The Food and Agriculture Organization’s (FAO) food price index, which tracks the most globally traded food commodities, averaged 159.3 points last month versus an upwardly revised 141.4 for February.
The February figure was previously put at 140.7, which was a record at the time.
Russia and Ukraine are major exporters of wheat, corn, barley, and sunflower oil via the Black Sea, and Moscow’s six-week-old invasion of its neighbor has stalled Ukrainian exports.
The FAO last month said food and feed prices could rise by up to 20% as a result of the conflict in Ukraine, raising the risk of increased malnutrition.
The agency’s cereal price index climbed 17% in March to a record level while its vegetable oil index surged 23%, also registering its highest reading yet, FAO said.
Disruption to supplies of crops from the Black Sea region has exacerbated price rises in food commodities, which were already running at 10-year highs in the FAO’s index before the war in Ukraine due to global harvest issues.
Sugar and dairy prices also rose sharply last month, the FAO said.
In separate cereal supply and demand estimates on Friday, the FAO cut its projection of world wheat production in 2022 to 784 million tonnes, from 790 million last month, as it factored in the possibility that at least 20% of Ukraine’s winter crop area would not be harvested.

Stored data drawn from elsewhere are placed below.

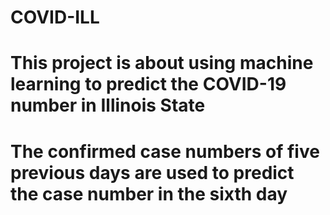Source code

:# COVID-ILL
# This project is about using machine learning to predict the COVID-19 number in Illinois State
# The confirmed case numbers of five previous days are used to predict the case number in the sixth day
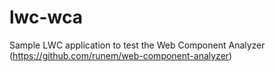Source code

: # lwc-wca
Sample LWC application to test the Web Component Analyzer (https://github.com/runem/web-component-analyzer)
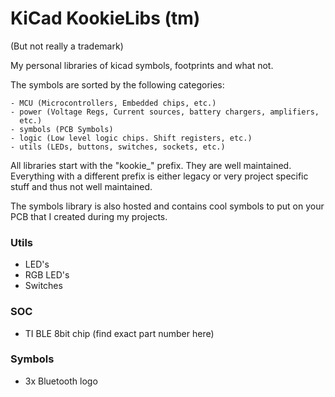 # KiCad KookieLibs (tm)
(But not really a trademark)

My personal libraries of kicad symbols, footprints and what not.

The symbols are sorted by the following categories:

    - MCU (Microcontrollers, Embedded chips, etc.)
    - power (Voltage Regs, Current sources, battery chargers, amplifiers,
      etc.)
    - symbols (PCB Symbols)
    - logic (Low level logic chips. Shift registers, etc.)
    - utils (LEDs, buttons, switches, sockets, etc.)

All libraries start with the "kookie_" prefix. They are well maintained. Everything with a different prefix is either legacy or very project specific stuff and thus not well maintained.

The symbols library is also hosted <HERE> and contains cool symbols to put on your PCB that I created during my projects.

### Utils
 - LED's
 - RGB LED's
 - Switches

### SOC
 - TI BLE 8bit chip (find exact part number here)


### Symbols
 - 3x Bluetooth logo
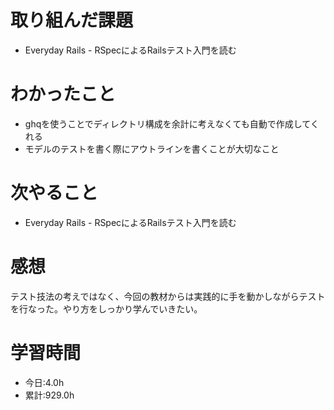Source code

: # 取り組んだ課題
- Everyday Rails - RSpecによるRailsテスト入門を読む
# わかったこと
- ghqを使うことでディレクトリ構成を余計に考えなくても自動で作成してくれる
- モデルのテストを書く際にアウトラインを書くことが大切なこと
# 次やること
- Everyday Rails - RSpecによるRailsテスト入門を読む
# 感想
テスト技法の考えではなく、今回の教材からは実践的に手を動かしながらテストを行なった。やり方をしっかり学んでいきたい。
# 学習時間
- 今日:4.0h
- 累計:929.0h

The revised global wheat output estimate was nonetheless 1% above the previous year’s level, it said.
The agency lowered its projection of global cereals trade in the 2021/22 marketing year as increased exports from Argentina, India, the European Union, and the United States were expected to only offset some of the disruptions to Black Sea exports.
Total cereal trade in 2021/22 was revised down by 14.6 million tonnes from the previous monthly outlook to 469 million tonnes, now 2% below the 2020/21 level.
Projected world cereal stocks at the end of 2021/22 were revised up by 15 million tonnes to nearly 851 million tonnes, mainly because of expectations that export disruption will lead to bigger stockpiles in Ukraine and Russia, the FAO added.